Verdine and co‐workers introduced the term “stapled peptides” for peptides that are constrained in their α‐helical form by a hydrocarbon staple. [6] Such staples are introduced via unnatural α‐methyl, α‐alkenyl amino acid building blocks in the peptide sequence that are macrocyclized by ruthenium‐catalyzed ring closing metathesis (RCM). These staples can either link one or two loops of the α‐helix, when introducing the building blocks at position i/i+4 or i/i+7, respectively. This strategy has been used to generate several bioactive peptides for different biological applications, such as targeting “undruggable” intracellular protein‐protein interactions.[ 4 , 7 , 8 , 9 ] Besides this hydrocarbon stapling, other chemical strategies have been developed to staple peptides, including disulfide [10] or lactam [11] linkages as well as oxime, [12] hydrazone, [13] triazole[ 14 , 15 ] and thioether bonds[ 16 , 17 ] to link two side chains within the peptide sequence.
Recently, the staple itself was recognized as an element to introduce further diversity and/or to site‐selectively incorporate probes into the peptide. In this context, tetrazine chloride‐based reagents have been used for peptide stapling. Brown and Smith introduced the tetrazine linkage as an additional handle for further diversification of the peptides with a cyclooctyne carrying a fluorescein label by using an inverse‐electron demand Diels‐Alder reaction. [18] Another approach is based on the modification of cysteine residues with alkyne‐containing dibromomaleimides.
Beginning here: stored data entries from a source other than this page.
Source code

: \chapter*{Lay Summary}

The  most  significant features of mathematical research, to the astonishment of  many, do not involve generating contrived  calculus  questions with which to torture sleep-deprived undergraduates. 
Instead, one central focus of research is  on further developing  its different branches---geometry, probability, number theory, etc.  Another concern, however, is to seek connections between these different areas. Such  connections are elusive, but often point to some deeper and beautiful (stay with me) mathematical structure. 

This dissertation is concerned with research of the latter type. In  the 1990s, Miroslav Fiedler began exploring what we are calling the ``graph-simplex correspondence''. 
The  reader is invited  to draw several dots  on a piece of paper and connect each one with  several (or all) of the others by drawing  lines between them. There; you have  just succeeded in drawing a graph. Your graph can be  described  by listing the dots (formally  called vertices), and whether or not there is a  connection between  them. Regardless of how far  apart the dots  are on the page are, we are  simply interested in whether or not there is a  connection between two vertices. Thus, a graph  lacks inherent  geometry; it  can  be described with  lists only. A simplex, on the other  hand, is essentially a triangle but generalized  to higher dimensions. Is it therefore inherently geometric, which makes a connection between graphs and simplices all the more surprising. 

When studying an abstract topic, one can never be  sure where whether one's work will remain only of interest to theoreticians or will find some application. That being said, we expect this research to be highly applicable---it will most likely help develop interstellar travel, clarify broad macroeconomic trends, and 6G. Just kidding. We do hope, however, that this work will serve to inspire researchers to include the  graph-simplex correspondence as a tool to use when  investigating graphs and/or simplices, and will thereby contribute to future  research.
The alkyne moiety allows further functionalization with reagents such as biotin, fluorescein and PEG carrying an azide functionality. [19]
We previously reported a method for peptide stapling through the reaction of two cysteine side chains with bifunctional reagents in the presence of a Pd/BIPHEPHOS catalyst system.[ 20 , 21 ] Now we extend this approach to a small library of staples with varying length and rigidity, analyze their ability to mimic disulfide bonds and explore two chemoselective reactions for further functionalization of these staples.
Results and Discussion
We apply this approach on a relevant and well‐described selective binder peptide of integrin α3β1, namely LXY3 (sequence: cdGY(3‐NO2)GP(OH)Nc). This peptide cyclizes through a disulfide bond between the two terminal D‐cysteine residues. [22] As the peptide only binds the integrin in its cyclic form, we wanted to substitute its disulfide bridge by different staples to chemically stabilize the cyclic peptide and to explore the influence of different linker conformations and lengths on the binding affinity of the peptide towards integrin α3β1. Therefore, we introduced a C‐terminal biotin tag into the peptide (P1, sequence: cdGY(3‐NO2)GP(OH)NcGGK(PEG‐Biotin)‐NH2, Figure 1) that allows direct readout of binding in flow cytometry experiments via streptavidin‐PerCP‐Cy5.5 staining integrin α3β1 on cell surfaces. The GGK motif as well as the PEG spacer between peptide and biotin were included to avoid interference between binding events to the integrin as well as to labeled streptavidin.
Figure 1.
A: Structure of peptide P1. Thiol groups shown in red form a disulfide bond to give the active binder (P2). B: Cyclization reactions of P1 under standard conditions with different stapling reagents.
We synthesized seven different bifunctional stapling reagents (Ra–Rg) with allylic methyl carbonate groups varying in length, hydrophobicity as well as rigidity (Table 1) and reacted them with peptide P1. This selection of staples allowed us to assess if different conformations of the staple as well as its length and hydrophobicity contribute to binding. High conversions were observed in all cases (95–100 %, see ESI for exemplary HPLC traces) except for the alkyne‐based reagent Rd. Stapled variants P1 a–c and P1 e–g were obtained in high yields and purity (Table 1). For reaction 4 with staple Rd, the propargylic nature of the staple (instead of the otherwise used allylic staples) reduced the conversion to the desired product (∼50 % in 6 h). Based on similar observations with non‐peptidic thiols (see ESI Figure S1) we concluded that allylic staples react faster and give higher conversion.
Table 1.
Structures of stapling reagents as well as isolated yields and purity of all stapled P1 variants.
|
Entry |
Product |
Stapling reagent |
Conv.[a] |
Isolated yield |
|---|---|---|---|---|
|
1 |
P1 a |
|
>95 % |
1.1 mg, 32 % |
|
2 |
P1 b |
|
Full conv. |
0.7 mg, 19 % |
|
3 |
P1 c |
|
Full conv. |
1.0 mg, 30 % |
|
4 |
P1 d |
|
∼50 % |
0.3 mg, 9 % |
|
5 |
P1 e |
|
>95 % |
1.0 mg, 29 % |
|
6 |
P1 f |
|
Full conv. |
1.3 mg, 36 % |
|
7 |
P1 g |
|
>95 % |
1.7 mg, 45 % |
[a] Conversion has been determined based on HPLC analysis of the consumed peptide.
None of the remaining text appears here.